Store assessments have value beyond their extremely important data, in that they can make collectors of the data more aware of tobacco use issues in their localities, potentially motivating the data collectors to discuss these issues with members of their communities and become catalysts for policy changes. Given this opportunity, Counter Tools recommends strategic selection of data collectors. At Case Western Reserve University in Cleveland, coordinators recruited community residents and student volunteers. After collecting data from several stores, with issues of tobacco use on their minds, the recruited community residents hope to testify at a future city council meeting when Cleveland considers restrictions on flavored tobacco products.

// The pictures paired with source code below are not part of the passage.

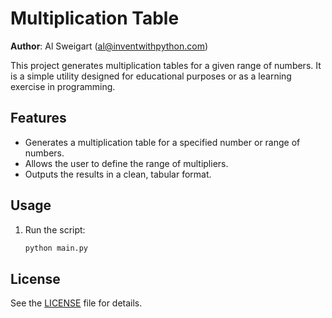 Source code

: # Multiplication Table
**Author**: Al Sweigart (al@inventwithpython.com)

This project generates multiplication tables for a given range of numbers. It is a simple utility designed for educational purposes or as a learning exercise in programming.

## Features

- Generates a multiplication table for a specified number or range of numbers.
- Allows the user to define the range of multipliers.
- Outputs the results in a clean, tabular format.

## Usage

1. Run the script:
    ```bash
    python main.py
    ```

## License
See the [LICENSE](LICENSE) file for details.


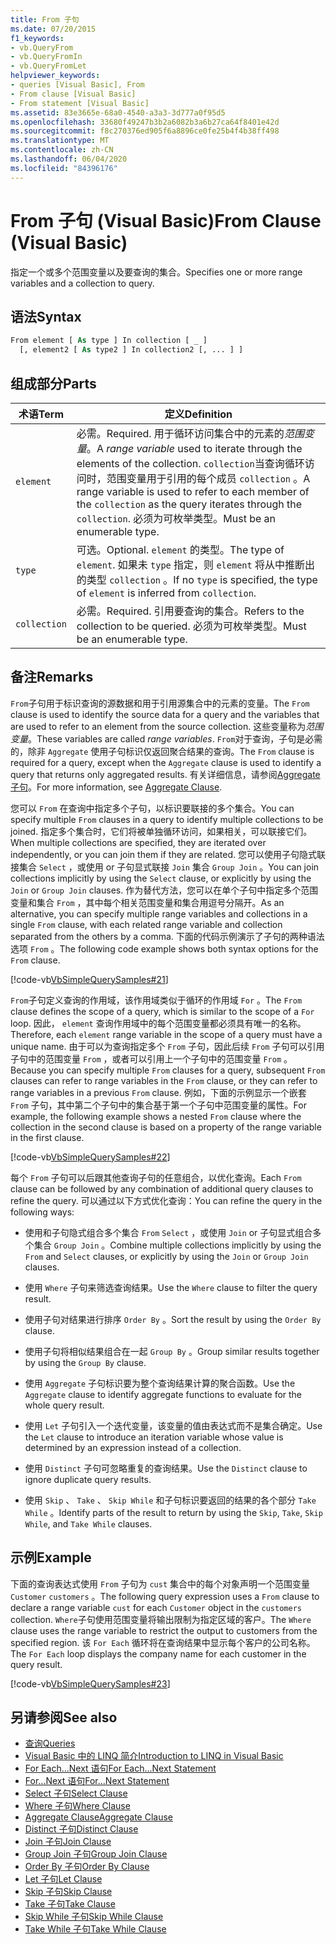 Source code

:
 ```yaml
---
title: From 子句
ms.date: 07/20/2015
f1_keywords:
- vb.QueryFrom
- vb.QueryFromIn
- vb.QueryFromLet
helpviewer_keywords:
- queries [Visual Basic], From
- From clause [Visual Basic]
- From statement [Visual Basic]
ms.assetid: 83e3665e-68a0-4540-a3a3-3d777a0f95d5
ms.openlocfilehash: 33680f49247b3b2a6082b3a6b27ca64f8401e42d
ms.sourcegitcommit: f8c270376ed905f6a8896ce0fe25b4f4b38ff498
ms.translationtype: MT
ms.contentlocale: zh-CN
ms.lasthandoff: 06/04/2020
ms.locfileid: "84396176"
---
```

# <a name="from-clause-visual-basic"></a><span data-ttu-id="40269-102">From 子句 (Visual Basic)</span><span class="sxs-lookup"><span data-stu-id="40269-102">From Clause (Visual Basic)</span></span>
<span data-ttu-id="40269-103">指定一个或多个范围变量以及要查询的集合。</span><span class="sxs-lookup"><span data-stu-id="40269-103">Specifies one or more range variables and a collection to query.</span></span>  
  
## <a name="syntax"></a><span data-ttu-id="40269-104">语法</span><span class="sxs-lookup"><span data-stu-id="40269-104">Syntax</span></span>  
  
```vb  
From element [ As type ] In collection [ _ ]  
  [, element2 [ As type2 ] In collection2 [, ... ] ]  
```  
  
## <a name="parts"></a><span data-ttu-id="40269-105">组成部分</span><span class="sxs-lookup"><span data-stu-id="40269-105">Parts</span></span>  
  
|<span data-ttu-id="40269-106">术语</span><span class="sxs-lookup"><span data-stu-id="40269-106">Term</span></span>|<span data-ttu-id="40269-107">定义</span><span class="sxs-lookup"><span data-stu-id="40269-107">Definition</span></span>|  
|---|---|  
|`element`|<span data-ttu-id="40269-108">必需。</span><span class="sxs-lookup"><span data-stu-id="40269-108">Required.</span></span> <span data-ttu-id="40269-109">用于循环访问集合中的元素的*范围变量*。</span><span class="sxs-lookup"><span data-stu-id="40269-109">A *range variable* used to iterate through the elements of the collection.</span></span> <span data-ttu-id="40269-110">`collection`当查询循环访问时，范围变量用于引用的每个成员 `collection` 。</span><span class="sxs-lookup"><span data-stu-id="40269-110">A range variable is used to refer to each member of the `collection` as the query iterates through the `collection`.</span></span> <span data-ttu-id="40269-111">必须为可枚举类型。</span><span class="sxs-lookup"><span data-stu-id="40269-111">Must be an enumerable type.</span></span>|  
|`type`|<span data-ttu-id="40269-112">可选。</span><span class="sxs-lookup"><span data-stu-id="40269-112">Optional.</span></span> <span data-ttu-id="40269-113">`element` 的类型。</span><span class="sxs-lookup"><span data-stu-id="40269-113">The type of `element`.</span></span> <span data-ttu-id="40269-114">如果未 `type` 指定，则 `element` 将从中推断出的类型 `collection` 。</span><span class="sxs-lookup"><span data-stu-id="40269-114">If no `type` is specified, the type of `element` is inferred from `collection`.</span></span>|  
|`collection`|<span data-ttu-id="40269-115">必需。</span><span class="sxs-lookup"><span data-stu-id="40269-115">Required.</span></span> <span data-ttu-id="40269-116">引用要查询的集合。</span><span class="sxs-lookup"><span data-stu-id="40269-116">Refers to the collection to be queried.</span></span> <span data-ttu-id="40269-117">必须为可枚举类型。</span><span class="sxs-lookup"><span data-stu-id="40269-117">Must be an enumerable type.</span></span>|  
  
## <a name="remarks"></a><span data-ttu-id="40269-118">备注</span><span class="sxs-lookup"><span data-stu-id="40269-118">Remarks</span></span>  
 <span data-ttu-id="40269-119">`From`子句用于标识查询的源数据和用于引用源集合中的元素的变量。</span><span class="sxs-lookup"><span data-stu-id="40269-119">The `From` clause is used to identify the source data for a query and the variables that are used to refer to an element from the source collection.</span></span> <span data-ttu-id="40269-120">这些变量称为*范围变量*。</span><span class="sxs-lookup"><span data-stu-id="40269-120">These variables are called *range variables*.</span></span> <span data-ttu-id="40269-121">`From`对于查询，子句是必需的，除非 `Aggregate` 使用子句标识仅返回聚合结果的查询。</span><span class="sxs-lookup"><span data-stu-id="40269-121">The `From` clause is required for a query, except when the `Aggregate` clause is used to identify a query that returns only aggregated results.</span></span> <span data-ttu-id="40269-122">有关详细信息，请参阅[Aggregate 子句](aggregate-clause.md)。</span><span class="sxs-lookup"><span data-stu-id="40269-122">For more information, see [Aggregate Clause](aggregate-clause.md).</span></span>  
  
 <span data-ttu-id="40269-123">您可以 `From` 在查询中指定多个子句，以标识要联接的多个集合。</span><span class="sxs-lookup"><span data-stu-id="40269-123">You can specify multiple `From` clauses in a query to identify multiple collections to be joined.</span></span> <span data-ttu-id="40269-124">指定多个集合时，它们将被单独循环访问，如果相关，可以联接它们。</span><span class="sxs-lookup"><span data-stu-id="40269-124">When multiple collections are specified, they are iterated over independently, or you can join them if they are related.</span></span> <span data-ttu-id="40269-125">您可以使用子句隐式联接集合 `Select` ，或使用 or 子句显式联接 `Join` 集合 `Group Join` 。</span><span class="sxs-lookup"><span data-stu-id="40269-125">You can join collections implicitly by using the `Select` clause, or explicitly by using the `Join` or `Group Join` clauses.</span></span> <span data-ttu-id="40269-126">作为替代方法，您可以在单个子句中指定多个范围变量和集合 `From` ，其中每个相关范围变量和集合用逗号分隔开。</span><span class="sxs-lookup"><span data-stu-id="40269-126">As an alternative, you can specify multiple range variables and collections in a single `From` clause, with each related range variable and collection separated from the others by a comma.</span></span> <span data-ttu-id="40269-127">下面的代码示例演示了子句的两种语法选项 `From` 。</span><span class="sxs-lookup"><span data-stu-id="40269-127">The following code example shows both syntax options for the `From` clause.</span></span>  
  
 [!code-vb[VbSimpleQuerySamples#21](~/samples/snippets/visualbasic/VS_Snippets_VBCSharp/VbSimpleQuerySamples/VB/QuerySamples1.vb#21)]  
  
 <span data-ttu-id="40269-128">`From`子句定义查询的作用域，该作用域类似于循环的作用域 `For` 。</span><span class="sxs-lookup"><span data-stu-id="40269-128">The `From` clause defines the scope of a query, which is similar to the scope of a `For` loop.</span></span> <span data-ttu-id="40269-129">因此， `element` 查询作用域中的每个范围变量都必须具有唯一的名称。</span><span class="sxs-lookup"><span data-stu-id="40269-129">Therefore, each `element` range variable in the scope of a query must have a unique name.</span></span> <span data-ttu-id="40269-130">由于可以为查询指定多个 `From` 子句，因此后续 `From` 子句可以引用子句中的范围变量 `From` ，或者可以引用上一个子句中的范围变量 `From` 。</span><span class="sxs-lookup"><span data-stu-id="40269-130">Because you can specify multiple `From` clauses for a query, subsequent `From` clauses can refer to range variables in the `From` clause, or they can refer to range variables in a previous `From` clause.</span></span> <span data-ttu-id="40269-131">例如，下面的示例显示一个嵌套 `From` 子句，其中第二个子句中的集合基于第一个子句中范围变量的属性。</span><span class="sxs-lookup"><span data-stu-id="40269-131">For example, the following example shows a nested `From` clause where the collection in the second clause is based on a property of the range variable in the first clause.</span></span>  
  
 [!code-vb[VbSimpleQuerySamples#22](~/samples/snippets/visualbasic/VS_Snippets_VBCSharp/VbSimpleQuerySamples/VB/QuerySamples1.vb#22)]  
  
 <span data-ttu-id="40269-132">每个 `From` 子句可以后跟其他查询子句的任意组合，以优化查询。</span><span class="sxs-lookup"><span data-stu-id="40269-132">Each `From` clause can be followed by any combination of additional query clauses to refine the query.</span></span> <span data-ttu-id="40269-133">可以通过以下方式优化查询：</span><span class="sxs-lookup"><span data-stu-id="40269-133">You can refine the query in the following ways:</span></span>  
  
- <span data-ttu-id="40269-134">使用和子句隐式组合多个集合 `From` `Select` ，或使用 `Join` or 子句显式组合多个集合 `Group Join` 。</span><span class="sxs-lookup"><span data-stu-id="40269-134">Combine multiple collections implicitly by using the `From` and `Select` clauses, or explicitly by using the `Join` or `Group Join` clauses.</span></span>  
  
- <span data-ttu-id="40269-135">使用 `Where` 子句来筛选查询结果。</span><span class="sxs-lookup"><span data-stu-id="40269-135">Use the `Where` clause to filter the query result.</span></span>  
  
- <span data-ttu-id="40269-136">使用子句对结果进行排序 `Order By` 。</span><span class="sxs-lookup"><span data-stu-id="40269-136">Sort the result by using the `Order By` clause.</span></span>  
  
- <span data-ttu-id="40269-137">使用子句将相似结果组合在一起 `Group By` 。</span><span class="sxs-lookup"><span data-stu-id="40269-137">Group similar results together by using the `Group By` clause.</span></span>  
  
- <span data-ttu-id="40269-138">使用 `Aggregate` 子句标识要为整个查询结果计算的聚合函数。</span><span class="sxs-lookup"><span data-stu-id="40269-138">Use the `Aggregate` clause to identify aggregate functions to evaluate for the whole query result.</span></span>  
  
- <span data-ttu-id="40269-139">使用 `Let` 子句引入一个迭代变量，该变量的值由表达式而不是集合确定。</span><span class="sxs-lookup"><span data-stu-id="40269-139">Use the `Let` clause to introduce an iteration variable whose value is determined by an expression instead of a collection.</span></span>  
  
- <span data-ttu-id="40269-140">使用 `Distinct` 子句可忽略重复的查询结果。</span><span class="sxs-lookup"><span data-stu-id="40269-140">Use the `Distinct` clause to ignore duplicate query results.</span></span>  
  
- <span data-ttu-id="40269-141">使用 `Skip` 、 `Take` 、 `Skip While` 和子句标识要返回的结果的各个部分 `Take While` 。</span><span class="sxs-lookup"><span data-stu-id="40269-141">Identify parts of the result to return by using the `Skip`, `Take`, `Skip While`, and `Take While` clauses.</span></span>  
  
## <a name="example"></a><span data-ttu-id="40269-142">示例</span><span class="sxs-lookup"><span data-stu-id="40269-142">Example</span></span>  
 <span data-ttu-id="40269-143">下面的查询表达式使用 `From` 子句为 `cust` 集合中的每个对象声明一个范围变量 `Customer` `customers` 。</span><span class="sxs-lookup"><span data-stu-id="40269-143">The following query expression uses a `From` clause to declare a range variable `cust` for each `Customer` object in the `customers` collection.</span></span> <span data-ttu-id="40269-144">`Where`子句使用范围变量将输出限制为指定区域的客户。</span><span class="sxs-lookup"><span data-stu-id="40269-144">The `Where` clause uses the range variable to restrict the output to customers from the specified region.</span></span> <span data-ttu-id="40269-145">该 `For Each` 循环将在查询结果中显示每个客户的公司名称。</span><span class="sxs-lookup"><span data-stu-id="40269-145">The `For Each` loop displays the company name for each customer in the query result.</span></span>  
  
 [!code-vb[VbSimpleQuerySamples#23](~/samples/snippets/visualbasic/VS_Snippets_VBCSharp/VbSimpleQuerySamples/VB/QuerySamples1.vb#23)]  
  
## <a name="see-also"></a><span data-ttu-id="40269-146">另请参阅</span><span class="sxs-lookup"><span data-stu-id="40269-146">See also</span></span>

- [<span data-ttu-id="40269-147">查询</span><span class="sxs-lookup"><span data-stu-id="40269-147">Queries</span></span>](index.md)
- [<span data-ttu-id="40269-148">Visual Basic 中的 LINQ 简介</span><span class="sxs-lookup"><span data-stu-id="40269-148">Introduction to LINQ in Visual Basic</span></span>](../../programming-guide/language-features/linq/introduction-to-linq.md)
- [<span data-ttu-id="40269-149">For Each...Next 语句</span><span class="sxs-lookup"><span data-stu-id="40269-149">For Each...Next Statement</span></span>](../statements/for-each-next-statement.md)
- [<span data-ttu-id="40269-150">For...Next 语句</span><span class="sxs-lookup"><span data-stu-id="40269-150">For...Next Statement</span></span>](../statements/for-next-statement.md)
- [<span data-ttu-id="40269-151">Select 子句</span><span class="sxs-lookup"><span data-stu-id="40269-151">Select Clause</span></span>](select-clause.md)
- [<span data-ttu-id="40269-152">Where 子句</span><span class="sxs-lookup"><span data-stu-id="40269-152">Where Clause</span></span>](where-clause.md)
- [<span data-ttu-id="40269-153">Aggregate Clause</span><span class="sxs-lookup"><span data-stu-id="40269-153">Aggregate Clause</span></span>](aggregate-clause.md)
- [<span data-ttu-id="40269-154">Distinct 子句</span><span class="sxs-lookup"><span data-stu-id="40269-154">Distinct Clause</span></span>](distinct-clause.md)
- [<span data-ttu-id="40269-155">Join 子句</span><span class="sxs-lookup"><span data-stu-id="40269-155">Join Clause</span></span>](join-clause.md)
- [<span data-ttu-id="40269-156">Group Join 子句</span><span class="sxs-lookup"><span data-stu-id="40269-156">Group Join Clause</span></span>](group-join-clause.md)
- [<span data-ttu-id="40269-157">Order By 子句</span><span class="sxs-lookup"><span data-stu-id="40269-157">Order By Clause</span></span>](order-by-clause.md)
- [<span data-ttu-id="40269-158">Let 子句</span><span class="sxs-lookup"><span data-stu-id="40269-158">Let Clause</span></span>](let-clause.md)
- [<span data-ttu-id="40269-159">Skip 子句</span><span class="sxs-lookup"><span data-stu-id="40269-159">Skip Clause</span></span>](skip-clause.md)
- [<span data-ttu-id="40269-160">Take 子句</span><span class="sxs-lookup"><span data-stu-id="40269-160">Take Clause</span></span>](take-clause.md)
- [<span data-ttu-id="40269-161">Skip While 子句</span><span class="sxs-lookup"><span data-stu-id="40269-161">Skip While Clause</span></span>](skip-while-clause.md)
- [<span data-ttu-id="40269-162">Take While 子句</span><span class="sxs-lookup"><span data-stu-id="40269-162">Take While Clause</span></span>](take-while-clause.md)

Selecting locals to be data collectors may make store owners and clerks more comfortable during surveys, especially in cities with high segregation. An alternative could be data collectors who don’t match the demographics of the neighborhood. In Dayton and Columbia, staff members of their county health organization collected data, and in Lee’s Summit, staff of the local organization Lee’s Summit CARES collected. The group in Evanston wanted to include high school students, but the COVID-19 pandemic necessitated a change in plan.

A 2015 study of counties across the country, published in Tobacco Regulatory Science, showed that counties that had conducted retail tobacco assessments were more than six times as likely to have adopted point-of-sale policies than those that had not. All five cities in Truth Initiative and Counter Tools’ latest study can use its data to analyze how accessible flavored products are in their areas before and after implementations of any local or state policies.